A woman whose childhood rapes by her uncle were captured on camera and widely traded on the Internet wants the Supreme Court to make it easier for victims of child pornography to collect money from people who view the brutal images on their computers.
The case being argued at the Supreme Court on Wednesday involves a Texas man who pleaded guilty to having images of children engaged in sex acts on his computer. Doyle Randall Paroline is appealing an order holding him responsible for the full amount of losses, nearly $3.4 million, suffered by the woman known as Amy. Of the several hundred incriminating images on Paroline's computer, just two were of Amy.
Advocates for child pornography victims say that holding defendants liable for the entire amount of losses better reflects the ongoing harm that victims suffer each time someone views the images online. The threat of a large financial judgment, coupled with a prison term, also might deter some people from looking at the images in the first place, the advocates say.
"The threat that a person in the child pornography market may well bear the entire cost of the harm done to the victim, even if they are a `minor player,' is likely to be a large deterrent, especially when the harm done typically runs into the millions for a victim's lifetime of care," said Marci Hamilton, a law professor at Yeshiva University. Hamilton wrote a brief in the case on behalf of the American Professional Society on the Abuse of Children.
The money is intended to cover the cost of her psychological care, lost income and attorneys' fees.
Thirty-four states, dozens of victims' rights and child advocacy groups, local prosecutors and members of Congress are urging the court to uphold the ruling against Paroline by the New Orleans-based 5th U.S. Circuit Court of Appeals.
No one has intervened on Paroline's behalf. But his lawyer, Stanley Schneider of Houston, said in court papers that there is no link between the restitution ordered by the appeals court and Paroline's conduct.
"An award of $3.4 million against an individual for possessing two images of child pornography is punitive and grossly disproportionate," Schneider said. The $3.4 million estimate on the damages to the victim was calculated by a psychologist working for James Marsh, an attorney for Amy.
The Obama administration is trying to steer a middle course. Solicitor General Donald Verrilli Jr. said the government agrees with Amy that her injury comes from the widespread viewing on the Internet of the assaults by her uncle.
"The real question is whether ... a court must impose all of Amy's aggregate losses on each defendant.

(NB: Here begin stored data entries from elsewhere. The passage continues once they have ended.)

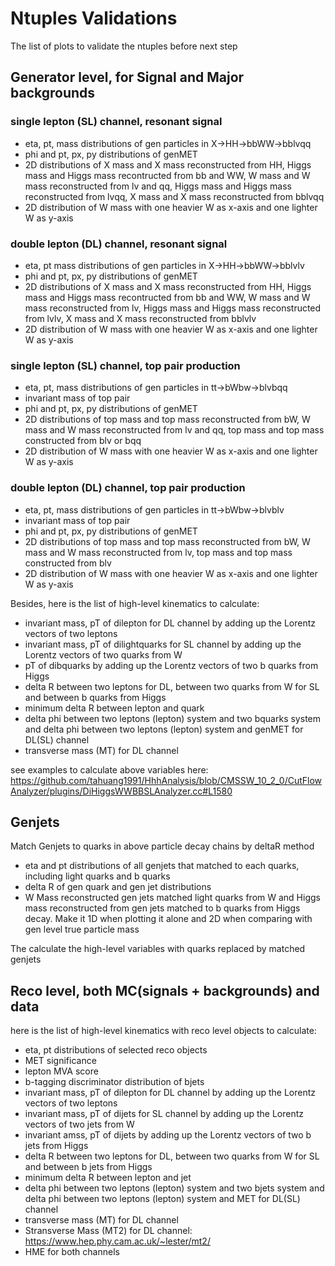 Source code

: # Ntuples Validations

The list of plots to validate the ntuples before next step

## Generator level, for Signal and Major backgrounds

### single lepton (SL) channel, resonant signal 
- eta, pt, mass distributions of gen particles in X->HH->bbWW->bblvqq
- phi and pt, px, py distributions of genMET
- 2D distributions of X mass and X mass reconstructed from HH, Higgs mass and Higgs mass recontructed from bb and WW, W mass and W mass reconstructed from lv and qq,  Higgs mass and Higgs mass reconstructed from lvqq, X mass and X mass reconstructed from bblvqq
- 2D distribution of W mass with one heavier W as x-axis and one lighter W as y-axis

### double lepton (DL) channel, resonant signal
- eta, pt mass distributions of gen particles in X->HH->bbWW->bblvlv
- phi and pt, px, py distributions of genMET
- 2D distributions of X mass and X mass reconstructed from HH, Higgs mass and Higgs mass recontructed from bb and WW, W mass and W mass reconstructed from lv,  Higgs mass and Higgs mass reconstructed from lvlv, X mass and X mass reconstructed from bblvlv
- 2D distribution of W mass with one heavier W as x-axis and one lighter W as y-axis

### single lepton (SL) channel, top pair production 
- eta, pt, mass distributions of gen particles in tt->bWbw->blvbqq
- invariant mass of top pair
- phi and pt, px, py distributions of genMET
- 2D distributions of top mass and top mass reconstructed from bW, W mass and W mass reconstructed from lv and qq,  top mass and top mass constructed from blv or bqq
- 2D distribution of W mass with one heavier W as x-axis and one lighter W as y-axis

### double lepton (DL) channel, top pair production 
- eta, pt, mass distributions of gen particles in tt->bWbw->blvblv
- invariant mass of top pair
- phi and pt, px, py distributions of genMET
- 2D distributions of top mass and top mass reconstructed from bW, W mass and W mass reconstructed from lv,  top mass and top mass constructed from blv
- 2D distribution of W mass with one heavier W as x-axis and one lighter W as y-axis

Besides, here is the list of high-level kinematics to calculate:
- invariant mass, pT of dilepton for DL channel by adding up the Lorentz vectors of two leptons 
- invariant mass, pT of dilightquarks for SL channel by adding up the Lorentz vectors of two quarks from W 
- pT of dibquarks by adding up the  Lorentz vectors of two b quarks from Higgs 
- delta R between two leptons for DL, between two quarks from W for SL and between b quarks from Higgs
- minimum delta R between lepton and quark
- delta phi between two leptons (lepton) system and two bquarks system and delta phi between two leptons (lepton) system and genMET for DL(SL) channel 
- transverse mass (MT) for DL channel


see examples to calculate above variables here: https://github.com/tahuang1991/HhhAnalysis/blob/CMSSW_10_2_0/CutFlowAnalyzer/plugins/DiHiggsWWBBSLAnalyzer.cc#L1580

## Genjets
 Match Genjets to quarks in above particle decay chains by deltaR method
 - eta and pt distributions of all genjets that matched to each quarks, including light quarks and b quarks
 - delta R of gen quark and gen jet distributions
 - W Mass reconstructed gen jets matched light quarks from W and Higgs mass reconstructed from gen jets matched to b quarks from Higgs decay. Make it 1D when plotting it alone and 2D when comparing with gen level true particle mass
 
 The calculate the high-level variables with quarks replaced by matched genjets
 
## Reco level, both MC(signals + backgrounds) and data
 here is the list of high-level kinematics with reco level objects to calculate:
- eta, pt distributions of selected reco objects
- MET significance 
- lepton MVA score
- b-tagging discriminator distribution of bjets
- invariant mass, pT of dilepton for DL channel by adding up the Lorentz vectors of two leptons 
- invariant mass, pT of dijets for SL channel by adding up the Lorentz vectors of two jets from W
- invariant amss, pT of dijets by adding up the  Lorentz vectors of two b jets from Higgs 
- delta R between two leptons for DL, between two quarks from W for SL and between b jets from Higgs
- minimum delta R between lepton and jet
- delta phi between two leptons (lepton) system and two bjets system and delta phi between two leptons (lepton) system and MET for DL(SL) channel 
- transverse mass (MT) for DL channel
- Stransverse Mass (MT2) for DL channel: https://www.hep.phy.cam.ac.uk/~lester/mt2/
- HME for both channels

On that issue, Amy and the government take different views," Verrilli told the court.
The administration said the correct answer is greater than zero and less than the entire amount and said trial judges should make the determination.\
The issue centers on the interpretation of the federal law granting restitution to victims of sex crimes, including child pornography.
Regardless of the outcome of the court case, Congress could change the law. The U.S. Sentencing Commission recommended that lawmakers consider doing just that to eliminate confusion among federal judges about the right way to calculate restitution.
Amy's lawyers estimate that tens of thousands of people worldwide have collected and viewed Amy's images.
Since 2005, there have been about 2,000 prosecutions in federal court that, like Paroline's, included images of the rapes, for which Amy's uncle spent about 10 years in prison and paid a few thousand dollars for counseling sessions for Amy.
Marsh devised the idea of pursuing the people who were convicted of possessing Amy's images, among other child pornography. He identified a provision of the 1994 Violence Against Women Act directing judges to order defendants to pay victims the "full amount" of their losses.
The psychologist employed by Marsh to tally the losses began filing claims on Amy's behalf after she received notices from the Justice Department, under a separate law passed in 2004, telling her of people who had been arrested with her images on their computers.
Courts so far have awarded restitution in 182 cases and Amy has collected $1.6 million. Of that total, $1.2 million came from one man.
Typically, the court-ordered awards and the amounts collected have been much smaller, as little as $50 in one case, according to Justice Department records. Many judges have ordered no payments at all, Marsh said.
The restitution law does not allow Amy to receive more than the lifetime estimate of her losses, Marsh said. But until the 5th Circuit ruling, Marsh said, "She has been forced to go around the country endlessly seeking out defendants with assets. It's endless, and it takes a toll on the victim."
If upheld, the ruling would change the equation. Courts would not have to determine exactly how much harm any one defendant caused Amy. Instead, all defendants would be liable for the entire outstanding amount, raising the possibility that a few well-heeled people among those convicted might contribute most, if not all, of the remaining restitution.
Marsh said such an outcome would be just, and wealthy defendants could fight among themselves about who should pay what. "It's really about shifting the burden from the innocent victim to the people who are responsible," Marsh said.
The case is Paroline v. Amy Unknown and U.S., 12-8561.